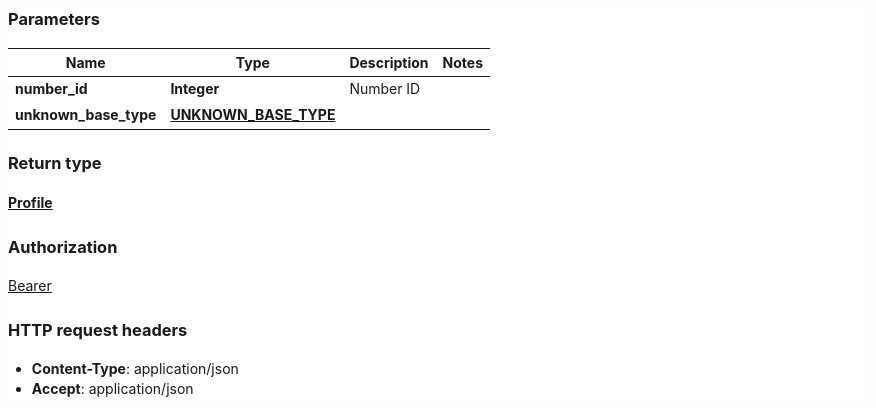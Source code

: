 ### Parameters


Name | Type | Description  | Notes
------------- | ------------- | ------------- | -------------
 **number_id** | **Integer**| Number ID | 
 **unknown_base_type** | [**UNKNOWN_BASE_TYPE**](UNKNOWN_BASE_TYPE.md)|  | 

### Return type

[**Profile**](Profile.md)

### Authorization

[Bearer](../README.md#Bearer)

### HTTP request headers

- **Content-Type**: application/json
- **Accept**: application/json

■ ■ ■ ■

_ABOUT THIS TASK_. Drop the pictures and reproduce the rest of the entries above exactly.

_COMPLETED EXERCISE_.
Source code

: ### Parameters


Name | Type | Description  | Notes
------------- | ------------- | ------------- | -------------
 **number_id** | **Integer**| Number ID | 
 **unknown_base_type** | [**UNKNOWN_BASE_TYPE**](UNKNOWN_BASE_TYPE.md)|  | 

### Return type

[**Profile**](Profile.md)

### Authorization

[Bearer](../README.md#Bearer)

### HTTP request headers

- **Content-Type**: application/json
- **Accept**: application/json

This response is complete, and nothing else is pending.